GIVEN RECORDS:
■ ■ ■

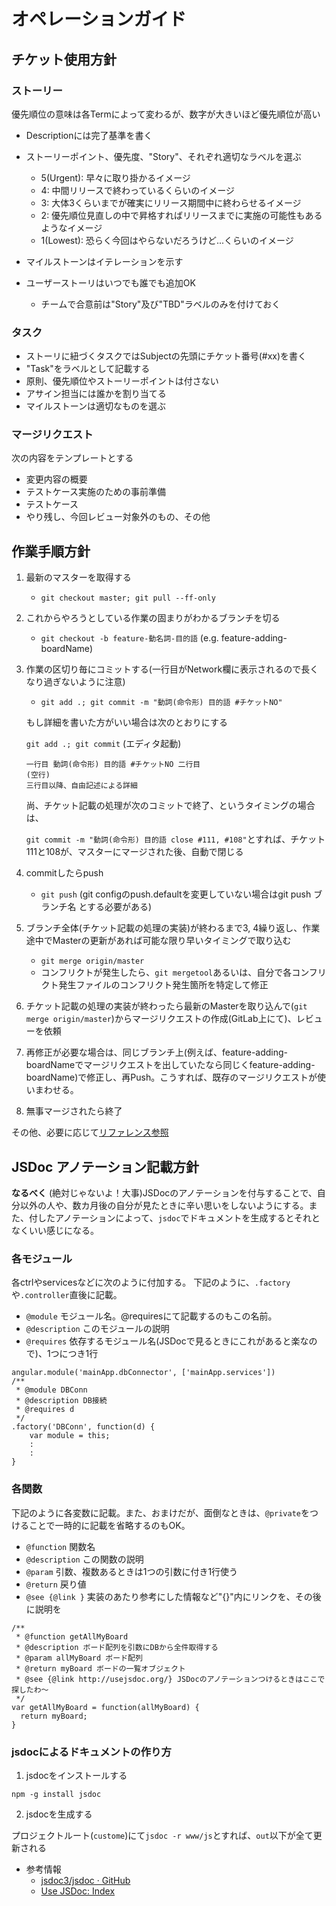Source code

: # オペレーションガイド
## チケット使用方針
### ストーリー
優先順位の意味は各Termによって変わるが、数字が大きいほど優先順位が高い

- Descriptionには完了基準を書く
- ストーリーポイント、優先度、"Story"、それぞれ適切なラベルを選ぶ

  * 5(Urgent): 早々に取り掛かるイメージ
  * 4: 中間リリースで終わっているくらいのイメージ
  * 3: 大体3くらいまでが確実にリリース期間中に終わらせるイメージ
  * 2: 優先順位見直しの中で昇格すればリリースまでに実施の可能性もあるようなイメージ
  * 1(Lowest): 恐らく今回はやらないだろうけど...くらいのイメージ

- マイルストーンはイテレーションを示す
- ユーザーストーリはいつでも誰でも追加OK

  * チームで合意前は"Story"及び"TBD"ラベルのみを付けておく

### タスク

- ストーリに紐づくタスクではSubjectの先頭にチケット番号(#xx)を書く
- "Task"をラベルとして記載する
- 原則、優先順位やストーリーポイントは付さない
- アサイン担当には誰かを割り当てる
- マイルストーンは適切なものを選ぶ

### マージリクエスト
次の内容をテンプレートとする

- 変更内容の概要
- テストケース実施のための事前準備
- テストケース
- やり残し、今回レビュー対象外のもの、その他

## 作業手順方針

1. 最新のマスターを取得する
    * `git checkout master; git pull --ff-only`

2. これからやろうとしている作業の固まりがわかるブランチを切る
    * `git checkout -b feature-動名詞-目的語` (e.g. feature-adding-boardName)

3. 作業の区切り毎にコミットする(一行目がNetwork欄に表示されるので長くなり過ぎないように注意)
    * `git add .; git commit -m "動詞(命令形) 目的語 #チケットNO"`

    もし詳細を書いた方がいい場合は次のとおりにする

    `git add .; git commit` (エディタ起動)

    ```
    一行目 動詞(命令形) 目的語 #チケットNO 二行目
    (空行)
    三行目以降、自由記述による詳細
    ```
    尚、チケット記載の処理が次のコミットで終了、というタイミングの場合は、

    `git commit -m "動詞(命令形) 目的語 close #111, #108"`とすれば、チケット111と108が、マスターにマージされた後、自動で閉じる

4. commitしたらpush
    * `git push` (git configのpush.defaultを変更していない場合はgit push ブランチ名 とする必要がある)

5. ブランチ全体(チケット記載の処理の実装)が終わるまで3, 4繰り返し、作業途中でMasterの更新があれば可能な限り早いタイミングで取り込む
    * `git merge origin/master`
    * コンフリクトが発生したら、`git mergetool`あるいは、自分で各コンフリクト発生ファイルのコンフリクト発生箇所を特定して修正

6. チケット記載の処理の実装が終わったら最新のMasterを取り込んで(`git merge origin/master`)からマージリクエストの作成(GitLab上にて)、レビューを依頼

7. 再修正が必要な場合は、同じブランチ上(例えば、feature-adding-boardNameでマージリクエストを出していたなら同じくfeature-adding-boardName)で修正し、再Push。こうすれば、既存のマージリクエストが使いまわせる。

8. 無事マージされたら終了

その他、必要に応じて[リファレンス参照](http://qiita.com/tkhm/items/8d9d669e140aef63cdb9)

## JSDoc アノテーション記載方針
**なるべく** (絶対じゃないよ！大事)JSDocのアノテーションを付与することで、自分以外の人や、数カ月後の自分が見たときに辛い思いをしないようにする。また、付したアノテーションによって、`jsdoc`でドキュメントを生成するとそれとなくいい感じになる。

### 各モジュール
各ctrlやservicesなどに次のように付加する。
下記のように、`.factory`や`.controller`直後に記載。

* `@module` モジュール名。@requiresにて記載するのもこの名前。
* `@description` このモジュールの説明
* `@requires` 依存するモジュール名(JSDocで見るときにこれがあると楽なので)、1つにつき1行

```
angular.module('mainApp.dbConnector', ['mainApp.services'])
/**
 * @module DBConn
 * @description DB接続
 * @requires d
 */
.factory('DBConn', function(d) {
    var module = this;
    :
    :
}
```

### 各関数
下記のように各変数に記載。また、おまけだが、面倒なときは、`@private`をつけることで一時的に記載を省略するのもOK。

* `@function` 関数名
* `@description` この関数の説明
* `@param` 引数、複数あるときは1つの引数に付き1行使う
* `@return` 戻り値
* `@see {@link }` 実装のあたり参考にした情報など"{}"内にリンクを、その後に説明を

```
/**
 * @function getAllMyBoard
 * @description ボード配列を引数にDBから全件取得する
 * @param allMyBoard ボード配列
 * @return myBoard ボードの一覧オブジェクト
 * @see {@link http://usejsdoc.org/} JSDocのアノテーションつけるときはここで探したわ～
 */
var getAllMyBoard = function(allMyBoard) {
  return myBoard;
}
```

### jsdocによるドキュメントの作り方

1. jsdocをインストールする

  `npm -g install jsdoc`

2. jsdocを生成する

  プロジェクトルート(`custome`)にて`jsdoc -r www/js`とすれば、`out`以下が全て更新される

* 参考情報
  - [jsdoc3/jsdoc · GitHub](https://github.com/jsdoc3/jsdoc)
  - [Use JSDoc: Index](http://usejsdoc.org/)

■ ■ ■

WHAT YOU NEED TO DO:
Report each line of the data that includes the string "checkout".

TASK OUTPUT:
    * `git checkout master; git pull --ff-only`
    * `git checkout -b feature-動名詞-目的語` (e.g. feature-adding-boardName)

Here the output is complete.